This year, astronomers – both professional and amateur, have been able to see extreme storms on the usually bland visible surface of planet Uranus.
The weather on Uranus is incredibly active, say scientists, but they’re not sure why. Heidi Hammel of the Association of Universities for Research in Astronomyis part of the team that first noticed the activity when observing the planet with adaptive optics on the W. M. Keck Observatory in Hawaii. She said:
This type of activity would have been expected in 2007, when Uranus’s once-every-42-year equinox occurred and the sun shined directly on the equator. But we predicted that such activity would have died down by now.

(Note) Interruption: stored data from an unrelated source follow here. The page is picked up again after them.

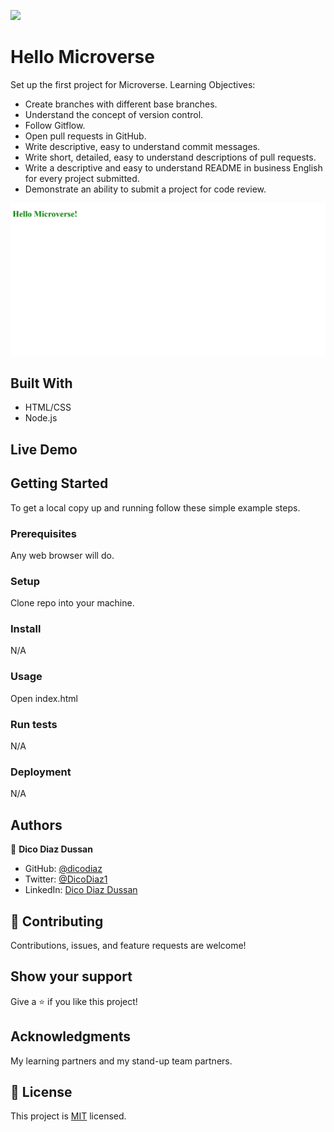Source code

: ![](https://img.shields.io/badge/Microverse-blueviolet)

# Hello Microverse

Set up the first project for Microverse. Learning Objectives:

- Create branches with different base branches.
- Understand the concept of version control.
- Follow Gitflow.
- Open pull requests in GitHub.
- Write descriptive, easy to understand commit messages.
- Write short, detailed, easy to understand descriptions of pull requests.
- Write a descriptive and easy to understand README in business English for every project submitted.
- Demonstrate an ability to submit a project for code review.

![screenshot](./app_screenshot.png)

## Built With

- HTML/CSS
- Node.js

## Live Demo

## Getting Started

To get a local copy up and running follow these simple example steps.

### Prerequisites

Any web browser will do.

### Setup

Clone repo into your machine.

### Install

N/A

### Usage

Open index.html

### Run tests

N/A

### Deployment

N/A

## Authors

👤 **Dico Diaz Dussan**

- GitHub: [@dicodiaz](https://github.com/dicodiaz)
- Twitter: [@DicoDiaz1](https://twitter.com/DicoDiaz1)
- LinkedIn: [Dico Diaz Dussan](https://www.linkedin.com/in/dico-diaz-dussan-476106a6/)

## 🤝 Contributing

Contributions, issues, and feature requests are welcome!

## Show your support

Give a ⭐️ if you like this project!

## Acknowledgments

My learning partners and my stand-up team partners.

## 📝 License

This project is [MIT](./MIT.md) licensed.
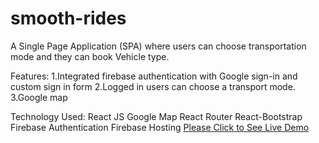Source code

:# smooth-rides
A Single Page Application (SPA) where users can choose transportation mode and they can book Vehicle type.

Features:
1.Integrated firebase authentication with Google sign-in and custom sign in form
2.Logged in users can choose a transport mode.
3.Google map

Technology Used:
React JS
Google Map
React Router
React-Bootstrap
Firebase Authentication
Firebase Hosting
<a href="https://smooth-riders.netlify.app/" rel="nofollow" target="_blank">Please Click to See Live Demo</a>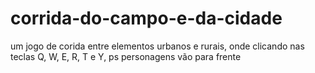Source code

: # corrida-do-campo-e-da-cidade
um jogo de corida entre elementos urbanos e rurais, onde clicando nas teclas Q, W, E, R, T e Y, ps personagens vão para frente
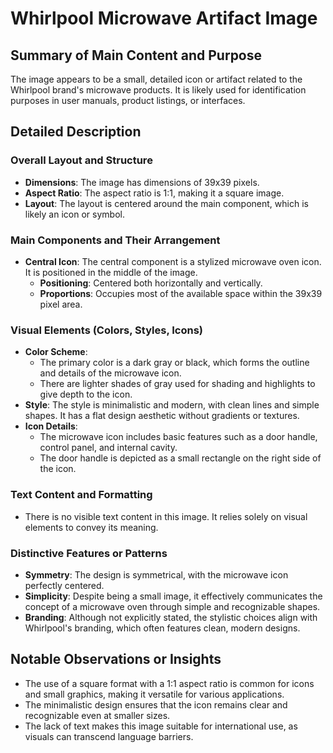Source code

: # Whirlpool Microwave Artifact Image

## Summary of Main Content and Purpose
The image appears to be a small, detailed icon or artifact related to the Whirlpool brand's microwave products. It is likely used for identification purposes in user manuals, product listings, or interfaces.

## Detailed Description

### Overall Layout and Structure
- **Dimensions**: The image has dimensions of 39x39 pixels.
- **Aspect Ratio**: The aspect ratio is 1:1, making it a square image.
- **Layout**: The layout is centered around the main component, which is likely an icon or symbol.

### Main Components and Their Arrangement
- **Central Icon**: The central component is a stylized microwave oven icon. It is positioned in the middle of the image.
  - **Positioning**: Centered both horizontally and vertically.
  - **Proportions**: Occupies most of the available space within the 39x39 pixel area.

### Visual Elements (Colors, Styles, Icons)
- **Color Scheme**:
  - The primary color is a dark gray or black, which forms the outline and details of the microwave icon.
  - There are lighter shades of gray used for shading and highlights to give depth to the icon.
- **Style**: The style is minimalistic and modern, with clean lines and simple shapes. It has a flat design aesthetic without gradients or textures.
- **Icon Details**:
  - The microwave icon includes basic features such as a door handle, control panel, and internal cavity.
  - The door handle is depicted as a small rectangle on the right side of the icon.

### Text Content and Formatting
- There is no visible text content in this image. It relies solely on visual elements to convey its meaning.

### Distinctive Features or Patterns
- **Symmetry**: The design is symmetrical, with the microwave icon perfectly centered.
- **Simplicity**: Despite being a small image, it effectively communicates the concept of a microwave oven through simple and recognizable shapes.
- **Branding**: Although not explicitly stated, the stylistic choices align with Whirlpool's branding, which often features clean, modern designs.

## Notable Observations or Insights
- The use of a square format with a 1:1 aspect ratio is common for icons and small graphics, making it versatile for various applications.
- The minimalistic design ensures that the icon remains clear and recognizable even at smaller sizes.
- The lack of text makes this image suitable for international use, as visuals can transcend language barriers.
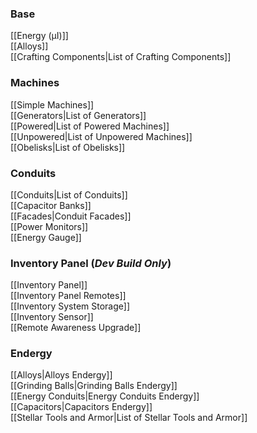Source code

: ### Base  
[[Energy (µI)]]  
[[Alloys]]  
[[Crafting Components|List of Crafting Components]]
### Machines
[[Simple Machines]]  
[[Generators|List of Generators]]  
[[Powered|List of Powered Machines]]  
[[Unpowered|List of Unpowered Machines]]  
[[Obelisks|List of Obelisks]]  
### Conduits
[[Conduits|List of Conduits]]  
[[Capacitor Banks]]  
[[Facades|Conduit Facades]]  
[[Power Monitors]]  
[[Energy Gauge]]  
### Inventory Panel (*Dev Build Only*)
[[Inventory Panel]]  
[[Inventory Panel Remotes]]  
[[Inventory System Storage]]  
[[Inventory Sensor]]  
[[Remote Awareness Upgrade]]
### Endergy
[[Alloys|Alloys Endergy]]  
[[Grinding Balls|Grinding Balls Endergy]]  
[[Energy Conduits|Energy Conduits Endergy]]  
[[Capacitors|Capacitors Endergy]]  
[[Stellar Tools and Armor|List of Stellar Tools and Armor]]  
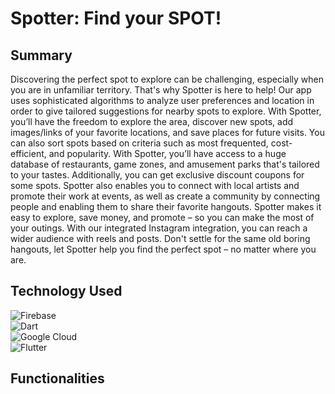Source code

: 

# Spotter: Find your SPOT!

## Summary
Discovering the perfect spot to explore can be challenging, especially when you are in unfamiliar territory. That's why Spotter is here to help! Our app uses sophisticated algorithms to analyze user preferences and location in order to give tailored suggestions for nearby spots to explore. With Spotter, you’ll have the freedom to explore the area, discover new spots, add images/links of your favorite locations, and save places for future visits. You can also sort spots based on criteria such as most frequented, cost-efficient, and popularity. With Spotter, you’ll have access to a huge database of restaurants, game zones, and amusement parks that's tailored to your tastes. Additionally, you can get exclusive discount coupons for some spots. Spotter also enables you to connect with local artists and promote their work at events, as well as create a community by connecting people and enabling them to share their favorite hangouts. Spotter makes it easy to explore, save money, and promote – so you can make the most of your outings. With our integrated Instagram integration, you can reach a wider audience with reels and posts. Don't settle for the same old boring hangouts, let Spotter help you find the perfect spot – no matter where you are.

## Technology Used
![Firebase](https://img.shields.io/badge/firebase-%23039BE5.svg?style=for-the-badge&logo=firebase)<br>
![Dart](https://img.shields.io/badge/dart-%230175C2.svg?style=for-the-badge&logo=dart&logoColor=white)<br>
![Google Cloud](https://img.shields.io/badge/GoogleCloud-%234285F4.svg?style=for-the-badge&logo=google-cloud&logoColor=white)<br>
![Flutter](https://img.shields.io/badge/Flutter-%2302569B.svg?style=for-the-badge&logo=Flutter&logoColor=white)

## Functionalities
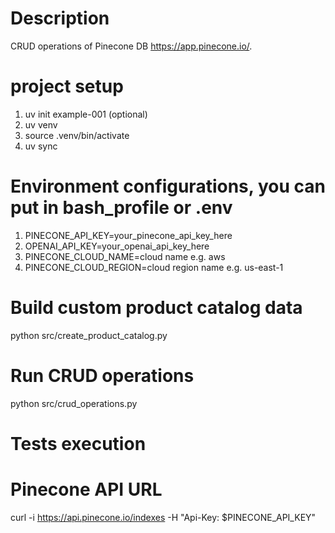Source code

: # Description
CRUD operations of Pinecone DB https://app.pinecone.io/.

# project setup
1. uv init example-001 (optional)
2. uv venv
3. source .venv/bin/activate
4. uv sync

# Environment configurations, you can put in bash_profile or .env
1. PINECONE_API_KEY=your_pinecone_api_key_here
2. OPENAI_API_KEY=your_openai_api_key_here
3. PINECONE_CLOUD_NAME=cloud name e.g. aws
4. PINECONE_CLOUD_REGION=cloud region name e.g. us-east-1

# Build custom product catalog data
python src/create_product_catalog.py

# Run CRUD operations
python src/crud_operations.py


# Tests execution

# Pinecone API URL
curl -i https://api.pinecone.io/indexes -H "Api-Key: $PINECONE_API_KEY"
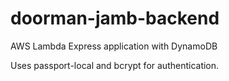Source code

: # doorman-jamb-backend
AWS Lambda Express application with DynamoDB

Uses passport-local and bcrypt for authentication.
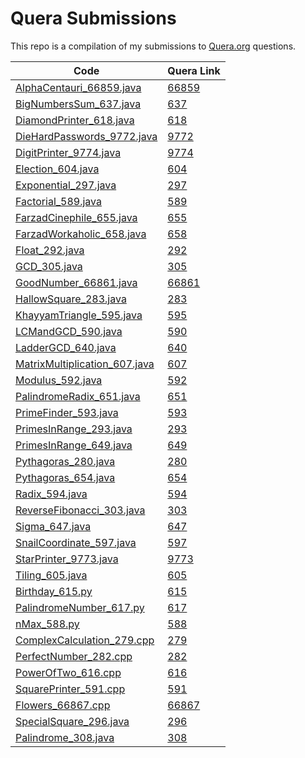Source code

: # Quera Submissions

This repo is a compilation of my submissions to [Quera.org](https://quera.org) questions.

| Code                                                                          | Quera Link                                  |
|-------------------------------------------------------------------------------|---------------------------------------------|
| [AlphaCentauri_66859.java](/src/main/java/AlphaCentauri_66859.java)           | [66859](https://quera.org/problemset/66859) |
| [BigNumbersSum_637.java](/src/main/java/BigNumbersSum_637.java)               | [637](https://quera.org/problemset/637)     |
| [DiamondPrinter_618.java](/src/main/java/DiamondPrinter_618.java)             | [618](https://quera.org/problemset/618)     |
| [DieHardPasswords_9772.java](/src/main/java/DieHardPasswords_9772.java)       | [9772](https://quera.org/problemset/9772)   |
| [DigitPrinter_9774.java](/src/main/java/DigitPrinter_9774.java)               | [9774](https://quera.org/problemset/9774)   |
| [Election_604.java](/src/main/java/Election_604.java)                         | [604](https://quera.org/problemset/604)     |
| [Exponential_297.java](/src/main/java/Exponential_297.java)                   | [297](https://quera.org/problemset/297)     |
| [Factorial_589.java](/src/main/java/Factorial_589.java)                       | [589](https://quera.org/problemset/589)     |
| [FarzadCinephile_655.java](/src/main/java/FarzadCinephile_655.java)           | [655](https://quera.org/problemset/655)     |
| [FarzadWorkaholic_658.java](/src/main/java/FarzadWorkaholic_658.java)         | [658](https://quera.org/problemset/658)     |
| [Float_292.java](/src/main/java/Float_292.java)                               | [292](https://quera.org/problemset/292)     |
| [GCD_305.java](/src/main/java/GCD_305.java)                                   | [305](https://quera.org/problemset/305)     |
| [GoodNumber_66861.java](/src/main/java/GoodNumber_66861.java)                 | [66861](https://quera.org/problemset/66861) |
| [HallowSquare_283.java](/src/main/java/HallowSquare_283.java)                 | [283](https://quera.org/problemset/283)     |
| [KhayyamTriangle_595.java](/src/main/java/KhayyamTriangle_595.java)           | [595](https://quera.org/problemset/595)     |
| [LCMandGCD_590.java](/src/main/java/LCMandGCD_590.java)                       | [590](https://quera.org/problemset/590)     |
| [LadderGCD_640.java](/src/main/java/LadderGCD_640.java)                       | [640](https://quera.org/problemset/640)     |
| [MatrixMultiplication_607.java](/src/main/java/MatrixMultiplication_607.java) | [607](https://quera.org/problemset/607)     |
| [Modulus_592.java](/src/main/java/Modulus_592.java)                           | [592](https://quera.org/problemset/592)     |
| [PalindromeRadix_651.java](/src/main/java/PalindromeRadix_651.java)           | [651](https://quera.org/problemset/651)     |
| [PrimeFinder_593.java](/src/main/java/PrimeFinder_593.java)                   | [593](https://quera.org/problemset/593)     |
| [PrimesInRange_293.java](/src/main/java/PrimesInRange_293.java)               | [293](https://quera.org/problemset/293)     |
| [PrimesInRange_649.java](/src/main/java/PrimesInRange_649.java)               | [649](https://quera.org/problemset/649)     |
| [Pythagoras_280.java](/src/main/java/Pythagoras_280.java)                     | [280](https://quera.org/problemset/280)     |
| [Pythagoras_654.java](/src/main/java/Pythagoras_654.java)                     | [654](https://quera.org/problemset/654)     |
| [Radix_594.java](/src/main/java/Radix_594.java)                               | [594](https://quera.org/problemset/594)     |
| [ReverseFibonacci_303.java](/src/main/java/ReverseFibonacci_303.java)         | [303](https://quera.org/problemset/303)     |
| [Sigma_647.java](/src/main/java/Sigma_647.java)                               | [647](https://quera.org/problemset/647)     |
| [SnailCoordinate_597.java](/src/main/java/SnailCoordinate_597.java)           | [597](https://quera.org/problemset/597)     |
| [StarPrinter_9773.java](/src/main/java/StarPrinter_9773.java)                 | [9773](https://quera.org/problemset/9773)   |
| [Tiling_605.java](/src/main/java/Tiling_605.java)                             | [605](https://quera.org/problemset/605)     |
| [Birthday_615.py](/python/Birthday_615.py)                                    | [615](https://quera.org/problemset/615)     |
| [PalindromeNumber_617.py](/python/PalindromeNumber_617.py)                    | [617](https://quera.org/problemset/617)     |
| [nMax_588.py](/python/nMax_588.py)                                            | [588](https://quera.org/problemset/588)     |
| [ComplexCalculation_279.cpp](/CPP/ComplexCalculation_279.cpp)                 | [279](https://quera.org/problemset/279)     |
| [PerfectNumber_282.cpp](/CPP/PerfectNumber_282.cpp)                           | [282](https://quera.org/problemset/282)     |
| [PowerOfTwo_616.cpp](/CPP/PowerOfTwo_616.cpp)                                 | [616](https://quera.org/problemset/616)     |
| [SquarePrinter_591.cpp](/CPP/SquarePrinter_591.cpp)                           | [591](https://quera.org/problemset/591)     |
| [Flowers_66867.cpp](/src/main/java/Flowers_66867.java)                        | [66867](https://quera.org/problemset/66867) |
| [SpecialSquare_296.java](/src/main/java/SpecialSquare_296.java)               | [296](https://quera.org/problemset/296)     |
| [Palindrome_308.java](/src/main/java/Palindrome_308.java)                     | [308](https://quera.org/problemset/308)     |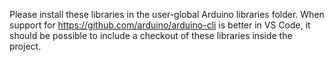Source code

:Please install these libraries in the user-global Arduino libraries folder.
When support for https://github.com/arduino/arduino-cli is better in VS Code, it should be possible to include a checkout of these libraries inside the project.
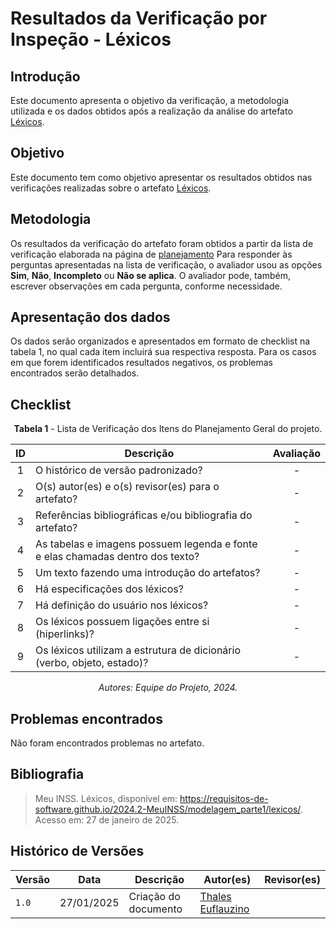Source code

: # Resultados da Verificação por Inspeção - Léxicos

## Introdução

Este documento apresenta o objetivo da verificação, a metodologia utilizada e os dados obtidos após a realização da análise do artefato [Léxicos](https://requisitos-de-software.github.io/2024.2-MeuINSS/modelagem_parte1/lexicos/).

## Objetivo

Este documento tem como objetivo apresentar os resultados obtidos nas verificações realizadas sobre o artefato [Léxicos](https://requisitos-de-software.github.io/2024.2-MeuINSS/modelagem_parte1/lexicos/).

## Metodologia

Os resultados da verificação do artefato foram obtidos a partir da lista de verificação elaborada na página de [planejamento](../entrega3/planej2-e3.md) Para responder às perguntas apresentadas na lista de verificação, o avaliador usou as opções **Sim**, **Não**, **Incompleto** ou **Não se aplica**. O avaliador pode, também, escrever observações em cada pergunta, conforme necessidade.

## Apresentação dos dados

Os dados serão organizados e apresentados em formato de checklist na tabela 1, no qual cada item incluirá sua respectiva resposta. Para os casos em que forem identificados resultados negativos, os problemas encontrados serão detalhados.

## Checklist

<center>

**Tabela 1** - Lista de Verificação dos Itens do Planejamento Geral do projeto.

|        ID        | Descrição                                                                                                           | Avaliação  |
| :--------------: | ------------------------------------------------------------------------------------------------------------------- | :--------: | 
| 1 | O histórico de versão padronizado? | - |
| 2 | O(s) autor(es) e o(s) revisor(es) para o artefato? | - |
| 3 | Referências bibliográficas e/ou bibliografia do artefato? | - |
| 4 | As tabelas e imagens possuem legenda e fonte e elas chamadas dentro dos texto? | - |
| 5 | Um texto fazendo uma introdução do artefatos? | - |
| 6 | Há especificações dos léxicos? | - |
| 7 | Há definição do usuário nos léxicos? | - |
| 8 | Os léxicos possuem ligações entre si (hiperlinks)? | - |
| 9 | Os léxicos utilizam a estrutura de dicionário (verbo, objeto, estado)? | - |

_Autores: Equipe do Projeto, 2024._

</center>

## Problemas encontrados

Não foram encontrados problemas no artefato.

## Bibliografia

> Meu INSS. Léxicos, disponível em: https://requisitos-de-software.github.io/2024.2-MeuINSS/modelagem_parte1/lexicos/. Acesso em: 27 de janeiro de 2025.

## Histórico de Versões

| Versão  | Data | Descrição | Autor(es) | Revisor(es) |
| -------- | ------ | ------ | ---------- | ---------- |
| `1.0` | 27/01/2025 | Criação do documento  | [Thales Euflauzino](https://github.com/thaleseuflauzino) |  |

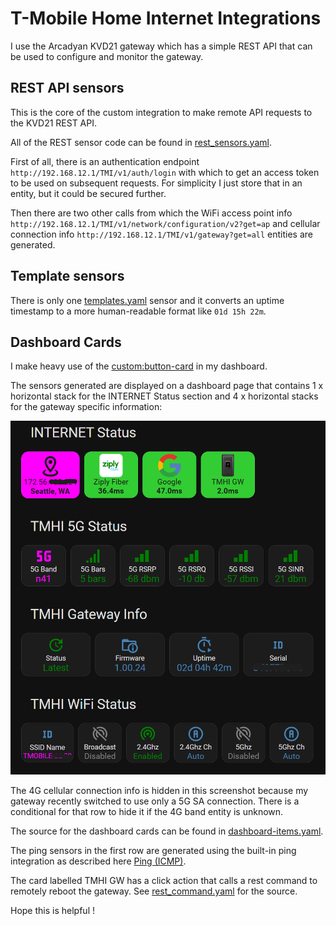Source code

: # T-Mobile Home Internet Integrations
I use the Arcadyan KVD21 gateway which has a simple REST API that can be used to configure and monitor the gateway.


## REST API sensors
This is the core of the custom integration to make remote API requests to the KVD21 REST API.

All of the REST sensor code can be found in [rest_sensors.yaml](rest_sensors.yaml).

First of all, there is an authentication endpoint `http://192.168.12.1/TMI/v1/auth/login` with which to get an access token to be used on subsequent requests. For simplicity I just store that in an entity, but it could be secured further.

Then there are two other calls from which the WiFi access point info `http://192.168.12.1/TMI/v1/network/configuration/v2?get=ap` and cellular connection info `http://192.168.12.1/TMI/v1/gateway?get=all` entities are generated.

## Template sensors
There is only one [templates.yaml](templates.yaml) sensor and it converts an uptime timestamp to a more human-readable format like `01d 15h 22m`.

## Dashboard Cards
I make heavy use of the [custom:button-card](https://github.com/custom-cards/button-card) in my dashboard.

The sensors generated are displayed on a dashboard page that contains 1 x horizontal stack for the INTERNET Status section and 4 x horizontal stacks for the gateway specific information:

![image](images/tmhi-dashboard.png)

The 4G cellular connection info is hidden in this screenshot because my gateway recently switched to use only a 5G SA connection. There is a conditional for that row to hide it if the 4G band entity is unknown.

The source for the dashboard cards can be found in [dashboard-items.yaml](dashboard-items.yaml).

The ping sensors in the first row are generated using the built-in ping integration as described here [Ping (ICMP)](https://www.home-assistant.io/integrations/ping/).

The card labelled TMHI GW has a click action that calls a rest command to remotely reboot the gateway. See [rest_command.yaml](rest_command.yaml) for the source.

Hope this is helpful !
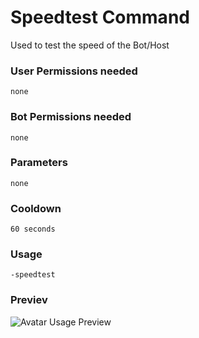 # Speedtest Command
Used to test the speed of the Bot/Host

### User Permissions needed
`none`

### Bot Permissions needed
`none`

### Parameters
`none`

### Cooldown
`60 seconds`


### Usage
`-speedtest`

### Previev

![Avatar Usage Preview](https://cdn.discordapp.com/attachments/469576672128139275/547449191916371982/SpeedTest.gif)
<CustomLayout/>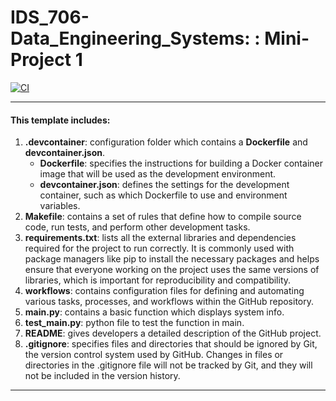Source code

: # IDS_706-Data_Engineering_Systems: : Mini-Project 1

[![CI](https://github.com/afraa-n/IDS_706-Data_Engineering_Systems/actions/workflows/cicd.yml/badge.svg)](https://github.com/afraa-n/IDS_706-Data_Engineering_Systems/actions/workflows/cicd.yml)

***

#### This template includes:
1. **.devcontainer**: configuration folder which contains a **Dockerfile** and **devcontainer.json**.
   - **Dockerfile**: specifies the instructions for building a Docker container image that will be used as the development environment.
   - **devcontainer.json**: defines the settings for the development container, such as which Dockerfile to use and environment variables.
3. **Makefile**: contains a set of rules that define how to compile source code, run tests, and perform other development tasks. 
4. **requirements.txt**: lists all the external libraries and dependencies required for the project to run correctly. It is commonly used with package managers like pip to install the necessary packages and helps ensure that everyone working on the project uses the same versions of libraries, which is important for reproducibility and compatibility.
5. **workflows**: contains configuration files for defining and automating various tasks, processes, and workflows within the GitHub repository.
6. **main.py**: contains a basic function which displays system info.
7. **test_main.py**: python file to test the function in main.
8. **README**: gives developers a detailed description of the GitHub project.
9. **.gitignore**: specifies files and directories that should be ignored by Git, the version control system used by GitHub. Changes in files or directories in the .gitignore file will not be tracked by Git, and they will not be included in the version history.

***
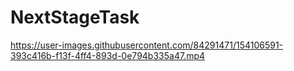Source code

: 
<h1>NextStageTask</h1>

https://user-images.githubusercontent.com/84291471/154106591-393c416b-f13f-4ff4-893d-0e794b335a47.mp4

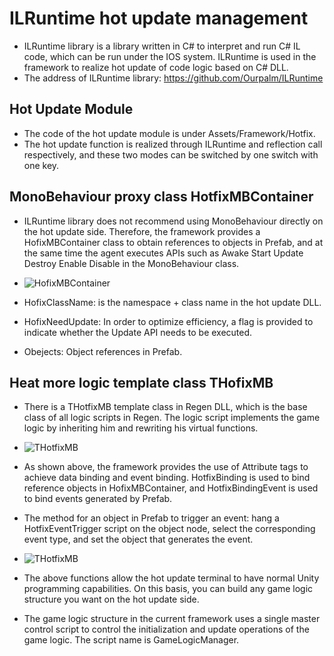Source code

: # ILRuntime hot update management
* ILRuntime library is a library written in C# to interpret and run C# IL code, which can be run under the IOS system. ILRuntime is used in the framework to realize hot update of code logic based on C# DLL.
* The address of ILRuntime library: https://github.com/Ourpalm/ILRuntime

## Hot Update Module
* The code of the hot update module is under Assets/Framework/Hotfix.
* The hot update function is realized through ILRuntime and reflection call respectively, and these two modes can be switched by one switch with one key.

## MonoBehaviour proxy class HotfixMBContainer
* ILRuntime library does not recommend using MonoBehaviour directly on the hot update side. Therefore, the framework provides a HofixMBContainer class to obtain references to objects in Prefab, and at the same time the agent executes APIs such as Awake Start Update Destroy Enable Disable in the MonoBehaviour class.
* ![HofixMBContainer](/Doc/res/images/hofix_1.png)

* HofixClassName: is the namespace + class name in the hot update DLL.
* HofixNeedUpdate: In order to optimize efficiency, a flag is provided to indicate whether the Update API needs to be executed.
* Obejects: Object references in Prefab.

## Heat more logic template class THofixMB
* There is a THotfixMB template class in Regen DLL, which is the base class of all logic scripts in Regen. The logic script implements the game logic by inheriting him and rewriting his virtual functions.
* ![THotfixMB](/Doc/res/images/hofix_2.png)

* As shown above, the framework provides the use of Attribute tags to achieve data binding and event binding. HotfixBinding is used to bind reference objects in HofixMBContainer, and HotfixBindingEvent is used to bind events generated by Prefab.

* The method for an object in Prefab to trigger an event: hang a HotfixEventTrigger script on the object node, select the corresponding event type, and set the object that generates the event.
* ![THotfixMB](/Doc/res/images/hofix_3.png)

* The above functions allow the hot update terminal to have normal Unity programming capabilities. On this basis, you can build any game logic structure you want on the hot update side.
* The game logic structure in the current framework uses a single master control script to control the initialization and update operations of the game logic. The script name is GameLogicManager.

Why we see these incredible storms now is beyond anybody’s guess.
In all, the team detected eight large storms on Uranus’s northern hemisphere when observing the planet with the Keck Observatory on August 5 and 6. One was the brightest storm ever seen on Uranus.
When amateur astronomers heard about the activity, they turned their telescopes on the planet and were amazed to see a bright blotch on the surface of a normally boring blue dot.
French amateur astronomer Marc Delcroix works for an auto-parts supplier in Toulouse and has been observing the skies – Jupiter in particular – with his backyard telescope since 2006. Delcroix said:
I was thrilled to see such activity on Uranus. Getting details on Mars, Jupiter or Saturn is now routine, but seeing detail on Uranus and Neptune is the new frontier for us amateurs and I did not want to miss that. I was so happy to confirm myself these first amateur images on this bright storm on Uranus, feeling I was living a very special moment for planetary amateur astronomy.
Interestingly, the extremely bright storm seen by the 10-meter Keck II telescope in the near infrared is not the one seen by the amateurs, which is much deeper in the atmosphere than the one that initially caused all the excitement.
Uranus is an ice giant, about four times the diameter of Earth, with an atmosphere of hydrogen and helium, with just a bit of methane to give it a blue tint. Because it is so distant – 19 times farther from the sun than Earth – astronomers were able to see little detail on its surface until adaptive optics on both Keck Observatory telescopes revealed features much like those on Jupiter.
Because Uranus has no internal source of heat, its atmospheric activity was thought to be driven solely by sunlight, which is now weak in the northern hemisphere. Hence astronomers were surprised when these observations showed such intense activity.